Siendo así la situación, no resulta de recibo la tesis del actor conforme a la cual el juez del habeas corpus está facultado también para revisar las decisiones de los jueces de la República. Sobre el particular, es ampliamente conocido el criterio de esta Corporación, postura recordada en providencias emitidas en Sala unitaria con ocasión de la vigencia de la Ley 1095 de 2006, en el sentido de que el mencionado amparo constitucional no se instituyó para examinar los motivos por razón de los cuales los funcionarios judiciales ordenan la privación de la libertad de una persona, sino que corresponde, como lo señaló el a quo en la providencia impugnada, al interesado cuestionarlos al interior del respectivo proceso penal.
En tal virtud, el control que hace el juez constitucional es de carácter extrasistémico, pues el habeas corpus sólo procede cuando la violación de las garantías proviene de una actuación ilegal extraprocesal, sin que se haya instituido para discutir el contenido de las decisiones judiciales que fundamentan la privación de la libertad de una persona.

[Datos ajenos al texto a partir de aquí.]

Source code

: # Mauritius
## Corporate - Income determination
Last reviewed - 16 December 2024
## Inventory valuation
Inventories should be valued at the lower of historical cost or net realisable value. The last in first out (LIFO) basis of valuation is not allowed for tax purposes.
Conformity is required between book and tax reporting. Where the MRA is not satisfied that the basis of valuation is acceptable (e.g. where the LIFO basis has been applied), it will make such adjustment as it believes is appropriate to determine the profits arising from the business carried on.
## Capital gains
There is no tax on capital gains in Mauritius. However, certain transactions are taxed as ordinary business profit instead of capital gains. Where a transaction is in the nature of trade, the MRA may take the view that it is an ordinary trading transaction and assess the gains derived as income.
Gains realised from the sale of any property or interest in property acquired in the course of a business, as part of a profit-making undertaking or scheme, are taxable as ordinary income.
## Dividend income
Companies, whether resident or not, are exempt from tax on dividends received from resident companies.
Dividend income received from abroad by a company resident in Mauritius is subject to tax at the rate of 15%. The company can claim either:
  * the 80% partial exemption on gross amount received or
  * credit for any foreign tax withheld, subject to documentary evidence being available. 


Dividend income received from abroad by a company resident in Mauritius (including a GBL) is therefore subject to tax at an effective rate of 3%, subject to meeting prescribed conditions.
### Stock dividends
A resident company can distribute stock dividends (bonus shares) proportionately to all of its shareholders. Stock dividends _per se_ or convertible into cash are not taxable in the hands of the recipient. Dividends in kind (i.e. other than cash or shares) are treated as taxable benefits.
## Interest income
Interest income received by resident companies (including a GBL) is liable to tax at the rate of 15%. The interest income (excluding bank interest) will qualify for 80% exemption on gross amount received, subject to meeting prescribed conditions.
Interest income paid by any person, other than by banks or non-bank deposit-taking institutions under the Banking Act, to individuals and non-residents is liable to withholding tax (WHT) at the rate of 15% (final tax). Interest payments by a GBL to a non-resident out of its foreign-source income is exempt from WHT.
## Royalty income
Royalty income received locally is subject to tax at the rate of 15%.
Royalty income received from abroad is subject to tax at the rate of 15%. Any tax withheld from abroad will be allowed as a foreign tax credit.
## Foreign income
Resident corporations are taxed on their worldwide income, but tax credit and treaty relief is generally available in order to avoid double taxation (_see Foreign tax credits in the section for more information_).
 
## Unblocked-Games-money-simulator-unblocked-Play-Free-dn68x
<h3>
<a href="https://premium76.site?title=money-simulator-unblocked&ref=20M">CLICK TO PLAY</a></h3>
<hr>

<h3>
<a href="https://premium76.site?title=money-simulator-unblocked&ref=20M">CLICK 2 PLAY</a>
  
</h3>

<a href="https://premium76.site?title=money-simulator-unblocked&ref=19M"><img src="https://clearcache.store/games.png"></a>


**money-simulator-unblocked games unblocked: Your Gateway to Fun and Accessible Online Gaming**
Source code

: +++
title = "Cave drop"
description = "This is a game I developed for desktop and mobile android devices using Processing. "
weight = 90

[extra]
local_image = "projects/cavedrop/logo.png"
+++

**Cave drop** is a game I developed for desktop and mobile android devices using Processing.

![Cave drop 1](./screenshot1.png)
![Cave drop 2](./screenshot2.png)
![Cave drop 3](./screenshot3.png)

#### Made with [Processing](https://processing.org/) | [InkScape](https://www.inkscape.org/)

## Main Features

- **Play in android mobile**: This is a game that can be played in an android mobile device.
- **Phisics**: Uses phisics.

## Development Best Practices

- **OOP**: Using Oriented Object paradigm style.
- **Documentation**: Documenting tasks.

Esa línea de pensamiento la viene expresando la Corte desde antaño. Es así cómo en la sentencia del 11 de diciembre de 2003 sostuvo que la competencia del juez de habeas corpus se limita a verificar el cumplimiento de las formalidades de rango constitucional y legal para la aprehensión y posterior detención de los ciudadanos, por no tratarse de una tercera instancia judicial, sin que se extienda al análisis de los motivos tenidos en cuenta por la autoridad judicial para ordenar su privación de la libertad.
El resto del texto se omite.